A indispensável dupla estratégia

J.-M. Nobre-Correia
Os tradicionais obstáculos ao desenvolvimento da imprensa em Portugal desapareceram. Há agora que definir novas ambições…
Sabemos hoje bem porque é que a imprensa em Portugal foi sempre fraca em relação à congénere de outros países da Europa ocidental. Porque bastante mais tardia do que a dos países pioneiros em matéria de mensários, de semanários ou de diários. Porque confrontada a um analfabetismo de 82,4% em 1878 e que ultrapassa ainda os 20,0% em 1970, quando havia populações totalmente alfabetizadas em fins do século XVII na Alemanha, por exemplo. Porque a distribuição deparava com a falta de comunicações fáceis com “o interior”, não sendo as publicações postas à venda em todas as localidades. Porque, fora da área costeira de Braga a Lisboa, as tipografias capazes de produzir diários ou periódicos de uma certa importância praticamente não existiam. Porque a grande maioria da população vivia numa economia de subsistência e o jornal era então um produto de luxo.
Quando os grandes diários de fins do século XIX princípios do século XX que eram o Diário de Notícias e O Século atingiam tiragens de 80 mil exemplares, em França, que publicava então os maiores diários europeus, Le Petit Journal e Le Petit Parisien ultrapassavam já, um e outro, o milhão. O que, mesmo ponderando tais números em função das demografias, dá uma ideia mais precisa da modéstia da imprensa portuguesa. A estas fragilidades congénitas vêm depois juntar-se três situações que refrearão fortemente o seu desenvolvimento: a instabilidade crónica da Primeira República, a repressão obscurantista do Estado Novo e a destruição de quase todas as velhas instituições da imprensa nacional no início da Segunda República, logo a seguir à Revolução dos Cravos.
Porém, as infraestruturas do país e a própria sociedade evoluíram consideravelmente nos últimos quarenta anos.
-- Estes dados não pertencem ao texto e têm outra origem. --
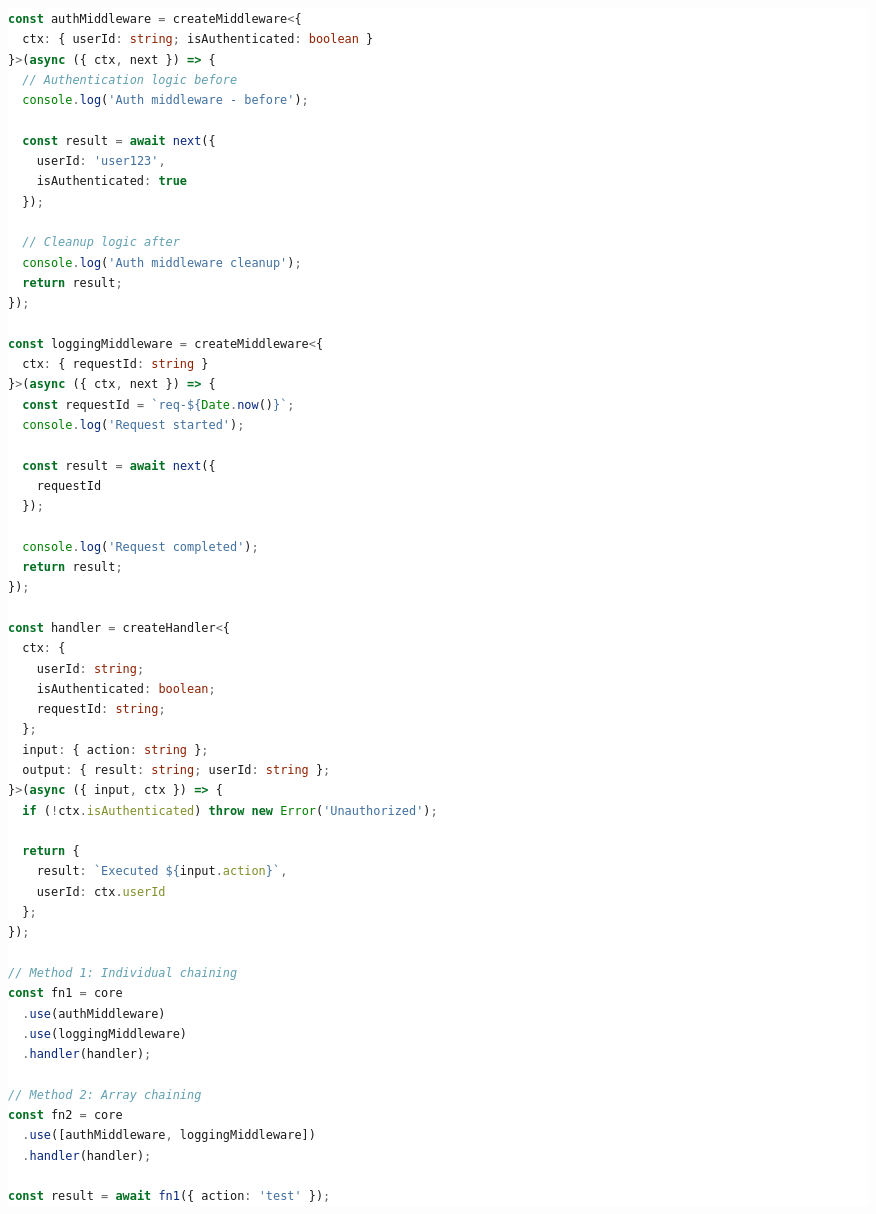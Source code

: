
 ```typescript
const authMiddleware = createMiddleware<{
  ctx: { userId: string; isAuthenticated: boolean }
}>(async ({ ctx, next }) => {
  // Authentication logic before
  console.log('Auth middleware - before');
  
  const result = await next({
    userId: 'user123',
    isAuthenticated: true
  });
  
  // Cleanup logic after
  console.log('Auth middleware cleanup');
  return result;
});

const loggingMiddleware = createMiddleware<{
  ctx: { requestId: string }
}>(async ({ ctx, next }) => {
  const requestId = `req-${Date.now()}`;
  console.log('Request started');
  
  const result = await next({
    requestId
  });
  
  console.log('Request completed');
  return result;
});

const handler = createHandler<{
  ctx: {
    userId: string;
    isAuthenticated: boolean;
    requestId: string;
  };
  input: { action: string };
  output: { result: string; userId: string };
}>(async ({ input, ctx }) => {
  if (!ctx.isAuthenticated) throw new Error('Unauthorized');
  
  return {
    result: `Executed ${input.action}`,
    userId: ctx.userId
  };
});

// Method 1: Individual chaining
const fn1 = core
  .use(authMiddleware)
  .use(loggingMiddleware)
  .handler(handler);

// Method 2: Array chaining  
const fn2 = core
  .use([authMiddleware, loggingMiddleware])
  .handler(handler);

const result = await fn1({ action: 'test' });
```
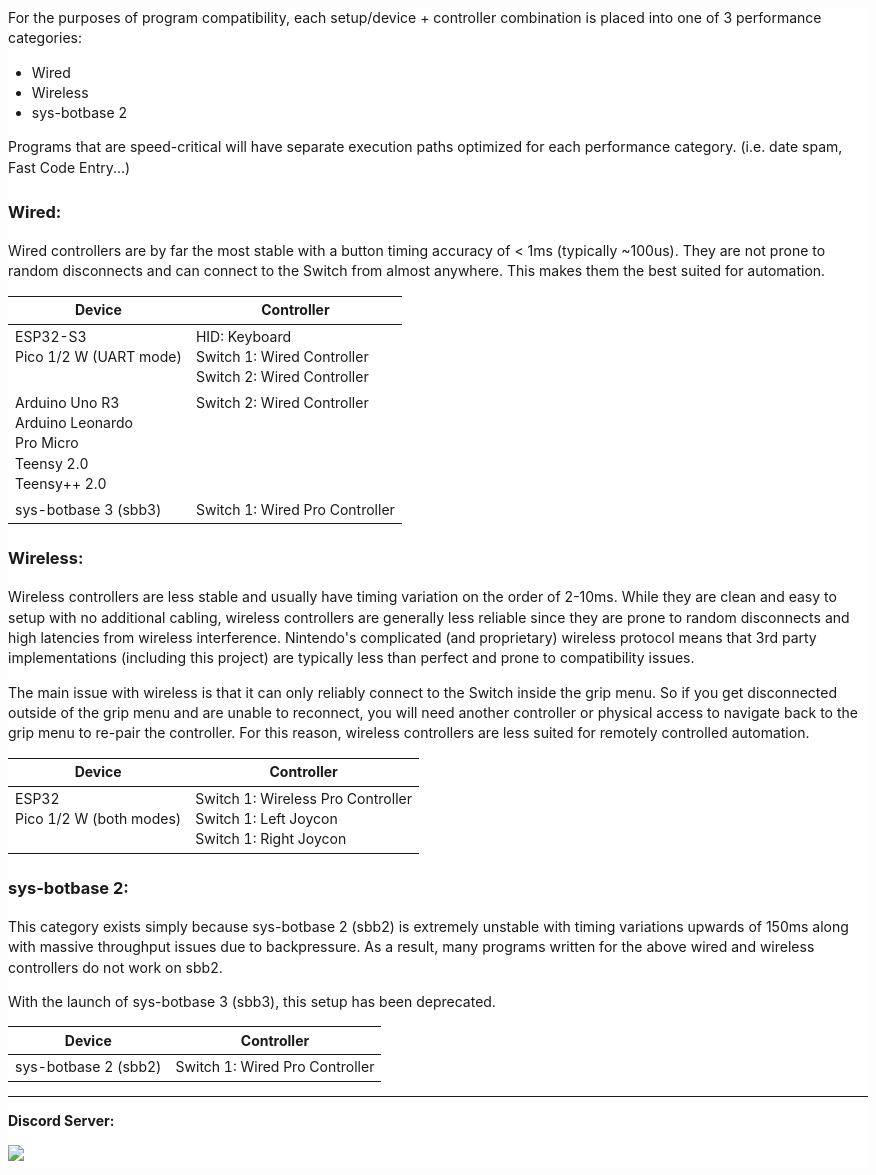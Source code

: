 For the purposes of program compatibility, each setup/device + controller combination is placed into one of 3 performance categories:

- Wired
- Wireless
- sys-botbase 2

Programs that are speed-critical will have separate execution paths optimized for each performance category. (i.e. date spam, Fast Code Entry...)

### Wired:

Wired controllers are by far the most stable with a button timing accuracy of < 1ms (typically ~100us). They are not prone to random disconnects and can connect to the Switch from almost anywhere. This makes them the best suited for automation.

| **Device** | **Controller** |
| --- | --- |
| ESP32-S3<br>Pico 1/2 W (UART mode) | HID: Keyboard<br>Switch 1: Wired Controller<br>Switch 2: Wired Controller |
| Arduino Uno R3<br>Arduino Leonardo<br>Pro Micro<br>Teensy 2.0<br>Teensy++ 2.0 | Switch 2: Wired Controller |
| sys-botbase 3 (sbb3) | Switch 1: Wired Pro Controller |


### Wireless:

Wireless controllers are less stable and usually have timing variation on the order of 2-10ms. While they are clean and easy to setup with no additional cabling, wireless controllers are generally less reliable since they are prone to random disconnects and high latencies from wireless interference. Nintendo's complicated (and proprietary) wireless protocol means that 3rd party implementations (including this project) are typically less than perfect and prone to compatibility issues.

The main issue with wireless is that it can only reliably connect to the Switch inside the grip menu. So if you get disconnected outside of the grip menu and are unable to reconnect, you will need another controller or physical access to navigate back to the grip menu to re-pair the controller. For this reason, wireless controllers are less suited for remotely controlled automation.

| **Device** | **Controller** |
| --- | --- |
| ESP32<br>Pico 1/2 W (both modes) | Switch 1: Wireless Pro Controller<br>Switch 1: Left Joycon<br>Switch 1: Right Joycon |


### sys-botbase 2:

This category exists simply because sys-botbase 2 (sbb2) is extremely unstable with timing variations upwards of 150ms along with massive throughput issues due to backpressure. As a result, many programs written for the above wired and wireless controllers do not work on sbb2.

With the launch of sys-botbase 3 (sbb3), this setup has been deprecated.

| **Device** | **Controller** |
| --- | --- |
| sys-botbase 2 (sbb2) | Switch 1: Wired Pro Controller |


<hr>

**Discord Server:** 

[<img src="https://canary.discordapp.com/api/guilds/695809740428673034/widget.png?style=banner2">](https://discord.gg/cQ4gWxN)









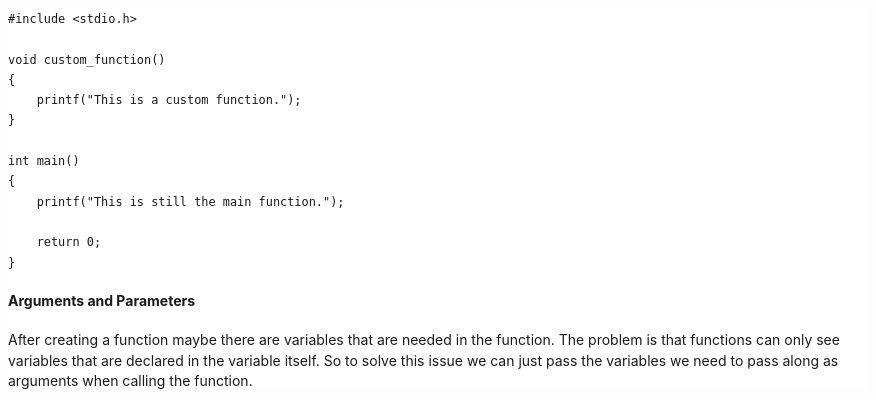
 ```
#include <stdio.h>

void custom_function()
{
	printf("This is a custom function.");
}

int main()
{
	printf("This is still the main function.");

	return 0;
}
```

#### Arguments and Parameters

After creating a function maybe there are variables that are needed in the function. The problem is that functions can only see variables that are declared in the variable itself. So to solve this issue we can just pass the variables we need to pass along as arguments when calling the function. 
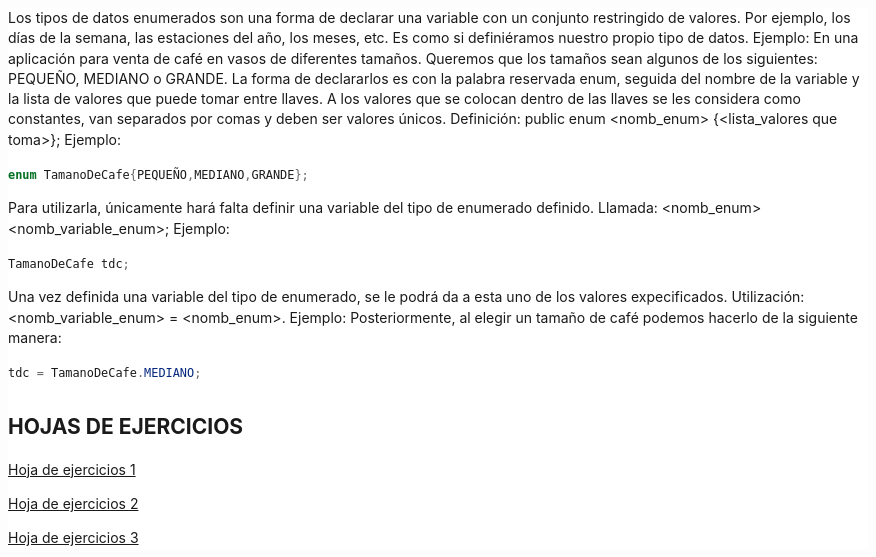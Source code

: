 Los tipos de datos enumerados son una forma de declarar una variable con un conjunto restringido de valores. Por ejemplo, los días de la semana, las estaciones del año, los meses, etc. Es como si definiéramos nuestro propio tipo de datos.
Ejemplo: En una aplicación para venta de café en vasos de diferentes tamaños. Queremos que los tamaños sean algunos de los siguientes: PEQUEÑO, MEDIANO o GRANDE.
La forma de declararlos es con la palabra reservada enum, seguida del nombre de la variable y la lista de valores que puede tomar entre llaves. A los valores que se colocan dentro de las llaves se les considera como constantes, van separados por comas y deben ser valores únicos.
Definición: public enum <nomb_enum> {<lista_valores que toma>};
Ejemplo: 

```java
enum TamanoDeCafe{PEQUEÑO,MEDIANO,GRANDE};
```
Para utilizarla, únicamente hará falta definir una variable del tipo de enumerado definido.
Llamada: <nomb_enum> <nomb_variable_enum>;
Ejemplo: 

```java
TamanoDeCafe tdc;
```
Una vez definida una variable del tipo de enumerado, se le podrá da a esta uno de los valores expecificados.
Utilización: <nomb_variable_enum> = <nomb_enum>.<valor>
Ejemplo: Posteriormente, al elegir un tamaño de café podemos hacerlo de la siguiente manera:
```java
tdc = TamanoDeCafe.MEDIANO;
```

## HOJAS DE EJERCICIOS

[Hoja de ejercicios 1](Ejercicios/Hoja01_Java_01.pdf)
	
[Hoja de ejercicios 2](Ejercicios/Hoja02_Java_01.pdf)
	
[Hoja de ejercicios 3](Ejercicios/Hoja03_Java_01.pdf)
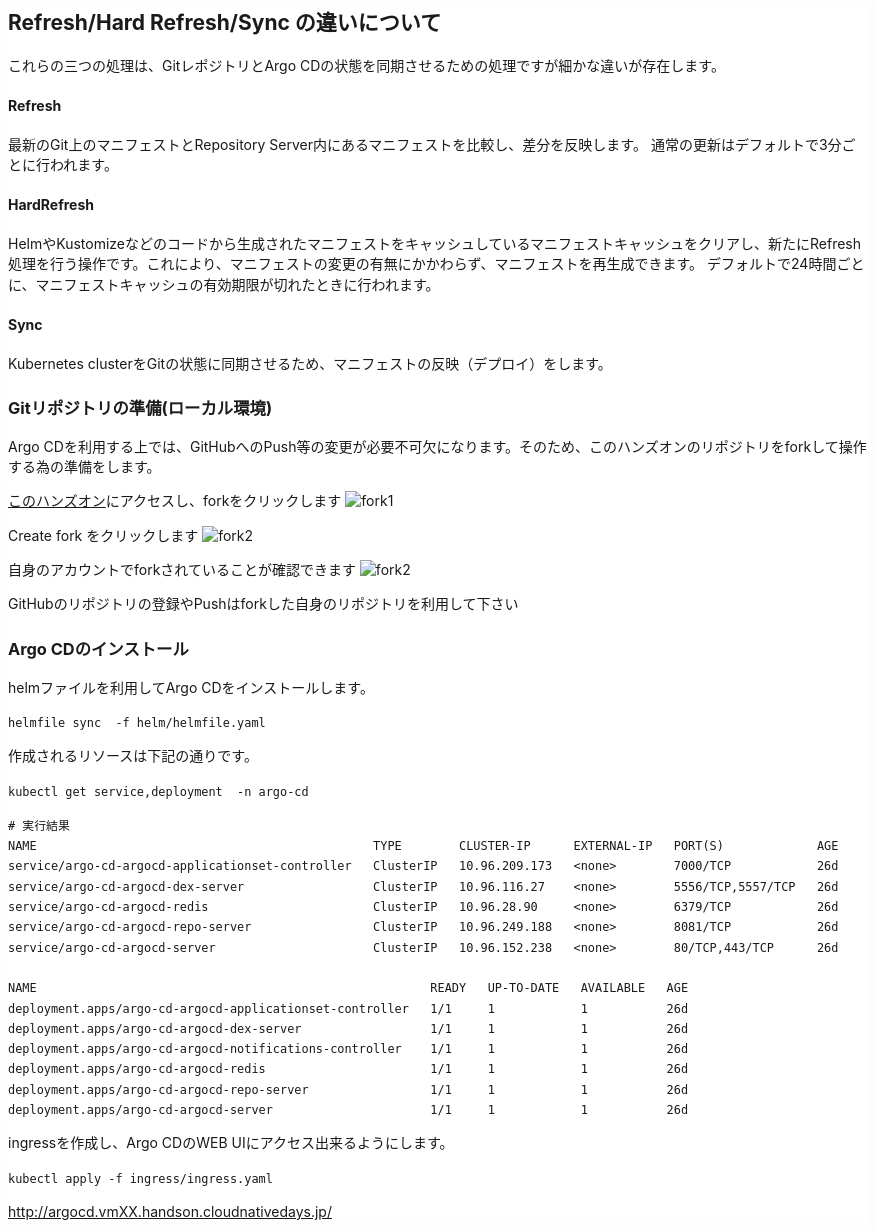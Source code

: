 ## Refresh/Hard Refresh/Sync の違いについて
これらの三つの処理は、GitレポジトリとArgo CDの状態を同期させるための処理ですが細かな違いが存在します。
#### Refresh
最新のGit上のマニフェストとRepository Server内にあるマニフェストを比較し、差分を反映します。
通常の更新はデフォルトで3分ごとに行われます。
#### HardRefresh
HelmやKustomizeなどのコードから生成されたマニフェストをキャッシュしているマニフェストキャッシュをクリアし、新たにRefresh処理を行う操作です。これにより、マニフェストの変更の有無にかかわらず、マニフェストを再生成できます。
デフォルトで24時間ごとに、マニフェストキャッシュの有効期限が切れたときに行われます。
#### Sync
Kubernetes clusterをGitの状態に同期させるため、マニフェストの反映（デプロイ）をします。

### Gitリポジトリの準備(ローカル環境)
Argo CDを利用する上では、GitHubへのPush等の変更が必要不可欠になります。そのため、このハンズオンのリポジトリをforkして操作する為の準備をします。

[このハンズオン](https://github.com/cloudnativedaysjp/cndt2023-handson)にアクセスし、forkをクリックします
![fork1](image/setup/fork-1.png)

Create fork をクリックします
![fork2](image/setup/fork-2.png)

自身のアカウントでforkされていることが確認できます
![fork2](image/setup/fork-3.png)

GitHubのリポジトリの登録やPushはforkした自身のリポジトリを利用して下さい
### Argo CDのインストール
helmファイルを利用してArgo CDをインストールします。
```
helmfile sync  -f helm/helmfile.yaml
```
作成されるリソースは下記の通りです。
```
kubectl get service,deployment  -n argo-cd
```
```
# 実行結果
NAME                                               TYPE        CLUSTER-IP      EXTERNAL-IP   PORT(S)             AGE
service/argo-cd-argocd-applicationset-controller   ClusterIP   10.96.209.173   <none>        7000/TCP            26d
service/argo-cd-argocd-dex-server                  ClusterIP   10.96.116.27    <none>        5556/TCP,5557/TCP   26d
service/argo-cd-argocd-redis                       ClusterIP   10.96.28.90     <none>        6379/TCP            26d
service/argo-cd-argocd-repo-server                 ClusterIP   10.96.249.188   <none>        8081/TCP            26d
service/argo-cd-argocd-server                      ClusterIP   10.96.152.238   <none>        80/TCP,443/TCP      26d

NAME                                                       READY   UP-TO-DATE   AVAILABLE   AGE
deployment.apps/argo-cd-argocd-applicationset-controller   1/1     1            1           26d
deployment.apps/argo-cd-argocd-dex-server                  1/1     1            1           26d
deployment.apps/argo-cd-argocd-notifications-controller    1/1     1            1           26d
deployment.apps/argo-cd-argocd-redis                       1/1     1            1           26d
deployment.apps/argo-cd-argocd-repo-server                 1/1     1            1           26d
deployment.apps/argo-cd-argocd-server                      1/1     1            1           26d
```
ingressを作成し、Argo CDのWEB UIにアクセス出来るようにします。
```
kubectl apply -f ingress/ingress.yaml
```
http://argocd.vmXX.handson.cloudnativedays.jp/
Enquanto, durante este mesmo tempo, as tecnologias de informação e de comunicação foram objeto de uma autêntica revolução. O que quer dizer que os obstáculos ao desenvolvimento da imprensa em Portugal desapareceram. Resta a tradicional falta de hábitos de leitura por parte dos cidadãos. Mas resta também a devida adequação das estratégias de desenvolvimento das empresas às novas potencialidades tecnológicas. Estratégias que — para além do reforço do conteúdo, em termos quantitativos como qualitativos — têm que afirmar-se em dois sentidos aparentemente opostos, mas igualmente indispensáveis.
A primeira destas estratégias consiste em sair do tradicional posicionamento dito “nacional” que é de facto antes do mais centro-norte litoral, para não dizer mesmo lisboeta ou portuense. Ir à conquista dos leitores “do interior”, que (como provam as vendas em banca) recusam largamente um conteúdo atual que não lhes diz respeito. Criar para isso edições digitais locais-regionais, reforçando fortemente as componentes informativa e publicitária próprias a estas edições. Como fazem, por exemplo, os italianos Corriere della Sera e La Repubblica.
A segunda estratégia, sobretudo para a imprensa “de referência”, consiste em ir à conquista de um leitorado à escala planetária. Criando de preferência edições digitais para a América, a África e a Ásia-Oceânia, onde vivem tantos lusófonos. Propondo-lhes também uma informação e uma publicidade específicas. Propondo-lhes, em todo o caso, uma informação de origem europeia sobre Portugal e o Mundo, e sobretudo sobre uma União Europeia que, apesar de tudo, conta cada vez mais a nível internacional. É isso que fazem, segundo modelos diferentes, o espanhol El País e o francês Le Monde, por exemplo. Numa perspetiva aliás mais alargada, não é chocante que tenha sido El País a lançar em 26 de novembro de 2013 uma edição diária digital em português destinada ao Brasil?!
Para sair da miséria que é historicamente a sua, e que é cada vez mais a sua atualidade, a imprensa portuguesa tem que deixar de olhar unicamente para o seu umbigo. Tem que deixar de pensar tomando como referência o que foi feito no país num passado mais ou menos recente. E de tomar como exemplo individualidades que, de facto, raramente ultrapassaram uma dimensão paroquial. Há que se inspirar no que de melhor se faz nesta Europa de que queremos fazer parte, o que só realmente conseguiremos se dispusermos de uma imprensa de nível europeu…
Professor emérito de Informação e Comunicação da Université Libre de Bruxelles, autor do livro Média, Informação e Democracia (Almedina).

Texto publicado no diário Público, Lisboa, 30 de janeiro de 2020, p. 13.